Üniversite sınavına hazırlanıyordu Nurhayat Beytekin... Siirt’te Özel Bayar Kız Öğrenci Yurdu’nda kalıyordu. Yurda giderken, bir kaynakçıda çalışan M.O.K. önünü kesti. İddiaya göre aralarında yaşanan tartışma sonrası M.O.K., üzerinde taşıdığı bıçağı çekerek Beytekin’i 20 yerinden bıçaklayıp kaçtı. Hastaneye kaldırıldı Nurhayat, ancak kurtarılamadı.

Kadın Cinayetlerini Durduracağız Platformu: İyi hal indirimleri uygulanmamalı

Kadın Cinayetlerini Durduracağız Platformu Genel Temsilcisi  Gülsüm Kav, “Acilen sıfır tolerans politikası uygulanmalı” diyor. Kav’ın kadın cinayetlerinin önlenmesine ilişkin 5 önerisi şöyle:

1 Önleme: İlk adımda cinayetleri önleyecek olan toplumsal ve hukuksal anlamda eşitlik zemininin oluşturulması.

2 Koruma: Kolluk güçlerinin ve adliyenin eksiksiz çalışması gerek. Böylece daha tehdit aşamasında kadın koruma altına alınmış olur.

3 Cezasızlığa son: Kadının zarar gördüğü, öldürüldüğü davalarda haksız tahrik, iyi hal indirimleri uygulanmamalı.

4 Güçlendirme: Eğitim, istihdam gibi alanlarda kadınlara dönük güçlendirici politikalar oluşturulmalı.

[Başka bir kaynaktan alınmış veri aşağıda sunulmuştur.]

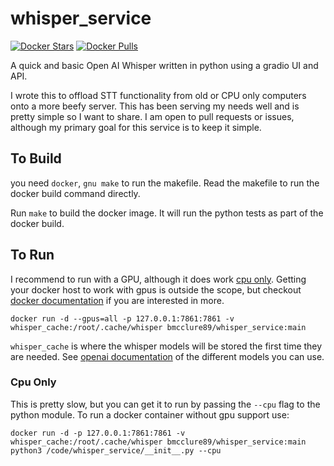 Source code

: # whisper_service

[![Docker Stars](https://img.shields.io/docker/stars/bmcclure89/whisper_service.svg?style=flat-square)](https://hub.docker.com/r/bmcclure89/whisper_service/) [![Docker Pulls](https://img.shields.io/docker/pulls/bmcclure89/whisper_service.svg?style=flat-square)](https://hub.docker.com/r/bmcclure89/whisper_service/)

A quick and basic Open AI Whisper written in python using a gradio UI and API. 

I wrote this to offload STT functionality from old or CPU only computers onto a more beefy server. This has been serving my needs well and is pretty simple so I want to share. I am open to pull requests or issues, although my primary goal for this service is to keep it simple.

## To Build

you need `docker`, `gnu make` to run the makefile. Read the makefile to run the docker build command directly. 

Run `make` to build the docker image. It will run the python tests as part of the docker build. 

## To Run

I recommend to run with a GPU, although it does work [cpu only](#cpu-only). Getting your docker host to work with gpus is outside the scope, but checkout [docker documentation](https://docs.docker.com/config/containers/resource_constraints/#gpu) if you are interested in more.

```
docker run -d --gpus=all -p 127.0.0.1:7861:7861 -v whisper_cache:/root/.cache/whisper bmcclure89/whisper_service:main
```

`whisper_cache` is where the whisper models will be stored the first time they are needed. See [openai documentation](https://github.com/openai/whisper?tab=readme-ov-file#available-models-and-languages) of the different models you can use.

### Cpu Only

This is pretty slow, but you can get it to run by passing the `--cpu` flag to the python module. To run a docker container without gpu support use:

```
docker run -d -p 127.0.0.1:7861:7861 -v whisper_cache:/root/.cache/whisper bmcclure89/whisper_service:main python3 /code/whisper_service/__init__.py --cpu
``` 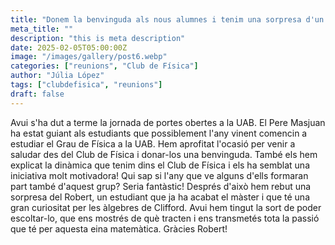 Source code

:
 ```yaml
---
title: "Donem la benvinguda als nous alumnes i tenim una sorpresa d'un estudiant molt especial!"
meta_title: ""
description: "this is meta description"
date: 2025-02-05T05:00:00Z
image: "/images/gallery/post6.webp"
categories: ["reunions", "Club de Física"]
author: "Júlia López"
tags: ["clubdefisica", "reunions"]
draft: false
---
```


Avui s'ha dut a terme la jornada de portes obertes a la UAB. El Pere Masjuan ha estat guiant als estudiants que possiblement l'any vinent comencin a estudiar el Grau de Física a la UAB. Hem aprofitat l'ocasió per venir a saludar des del Club de Física i donar-los una benvinguda. També els hem explicat la dinàmica que tenim dins el Club de Física i els ha semblat una iniciativa molt motivadora! Qui sap si l'any que ve alguns d'ells formaran part també d'aquest grup? Seria fantàstic! Després d'això hem rebut una sorpresa del Robert, un estudiant que ja ha acabat el màster i que té una gran curiositat per les àlgebres de Clifford. Avui hem tingut la sort de poder escoltar-lo, que ens mostrés de què tracten i ens transmetés tota la passió que té per aquesta eina matemàtica. Gràcies Robert!

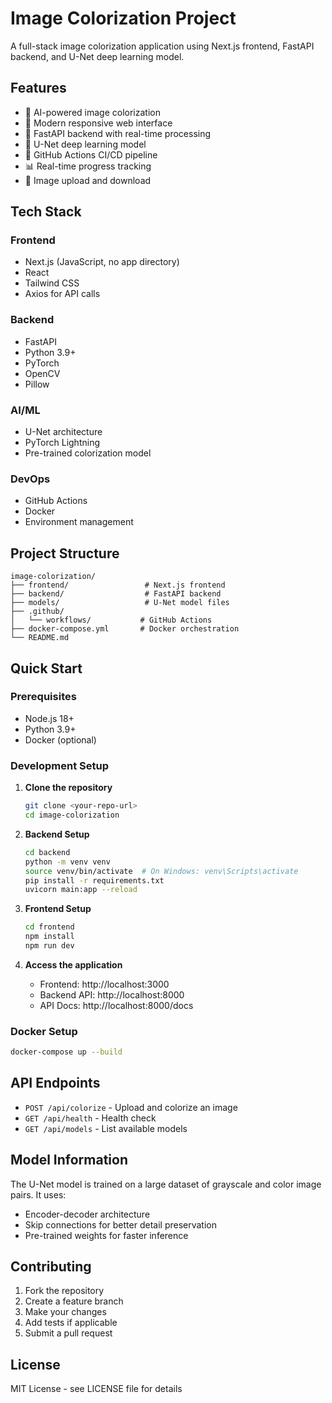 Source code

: # Image Colorization Project

A full-stack image colorization application using Next.js frontend, FastAPI backend, and U-Net deep learning model.

## Features

- 🎨 AI-powered image colorization
- 📱 Modern responsive web interface
- 🚀 FastAPI backend with real-time processing
- 🤖 U-Net deep learning model
- 🔄 GitHub Actions CI/CD pipeline
- 📊 Real-time progress tracking
- 💾 Image upload and download

## Tech Stack

### Frontend
- Next.js (JavaScript, no app directory)
- React
- Tailwind CSS
- Axios for API calls

### Backend
- FastAPI
- Python 3.9+
- PyTorch
- OpenCV
- Pillow

### AI/ML
- U-Net architecture
- PyTorch Lightning
- Pre-trained colorization model

### DevOps
- GitHub Actions
- Docker
- Environment management

## Project Structure

```
image-colorization/
├── frontend/                 # Next.js frontend
├── backend/                  # FastAPI backend
├── models/                   # U-Net model files
├── .github/
│   └── workflows/           # GitHub Actions
├── docker-compose.yml       # Docker orchestration
└── README.md
```

## Quick Start

### Prerequisites
- Node.js 18+
- Python 3.9+
- Docker (optional)

### Development Setup

1. **Clone the repository**
   ```bash
   git clone <your-repo-url>
   cd image-colorization
   ```

2. **Backend Setup**
   ```bash
   cd backend
   python -m venv venv
   source venv/bin/activate  # On Windows: venv\Scripts\activate
   pip install -r requirements.txt
   uvicorn main:app --reload
   ```

3. **Frontend Setup**
   ```bash
   cd frontend
   npm install
   npm run dev
   ```

4. **Access the application**
   - Frontend: http://localhost:3000
   - Backend API: http://localhost:8000
   - API Docs: http://localhost:8000/docs

### Docker Setup

```bash
docker-compose up --build
```

## API Endpoints

- `POST /api/colorize` - Upload and colorize an image
- `GET /api/health` - Health check
- `GET /api/models` - List available models

## Model Information

The U-Net model is trained on a large dataset of grayscale and color image pairs. It uses:
- Encoder-decoder architecture
- Skip connections for better detail preservation
- Pre-trained weights for faster inference

## Contributing

1. Fork the repository
2. Create a feature branch
3. Make your changes
4. Add tests if applicable
5. Submit a pull request

## License

MIT License - see LICENSE file for details  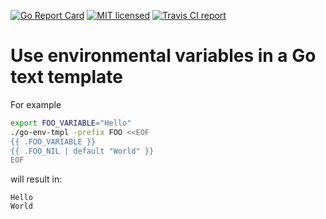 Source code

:[![Go Report Card](https://goreportcard.com/badge/github.com/0xmjk/go-env-tmpl)](https://goreportcard.com/report/github.com/0xmjk/go-env-tmpl)
[![MIT licensed](https://img.shields.io/badge/license-MIT-blue.svg)](https://github.com/0xmjk/go-env-tmpl/blob/master/LICENSE)
[![Travis CI report](https://travis-ci.org/0xmjk/go-env-tmpl.svg?branch=master)](https://travis-ci.org/0xmjk/go-env-tmpl)

Use environmental variables in a Go text template
===

For example

```sh
export FOO_VARIABLE="Hello"
./go-env-tmpl -prefix FOO <<EOF
{{ .FOO_VARIABLE }}
{{ .FOO_NIL | default "World" }}
EOF
```

will result in:

```
Hello
World
```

5 Sıfır tolerans: ‘Kadına el kaldırılmaz’, ‘kadına şiddet yasaktır’ gibi bir siyasi hava toplumda egemen olursa tablo  kısa sürede değişecektir.

Aile Bakanlığının 5 adım planı

Aile ve Sosyal Politikalar Bakanlığı’nın ‘Kadına Yönelik Şiddetle Mücadele Ulusal Eylem Planı’nda yer alan 5 adım şöyle:

1-  Şiddetin nedenleri araştırılacak ve çözüm önerileri sunulacak.

2-  Kadınların eğitim ve ekonomik anlamda desteklenmesi .

3- Toplumsal cinsiyet eşitliğinin ilerletilmesi için uygulanabilir mevzuatların kabul edilmesi.

4- Şiddet mağduru kadınların korunması, desteklenmesi.

5- Toplumsal cinsiyet eşitliği, kadına yönelik şiddet konularında zihniyet dönüşümünü sağlanacak.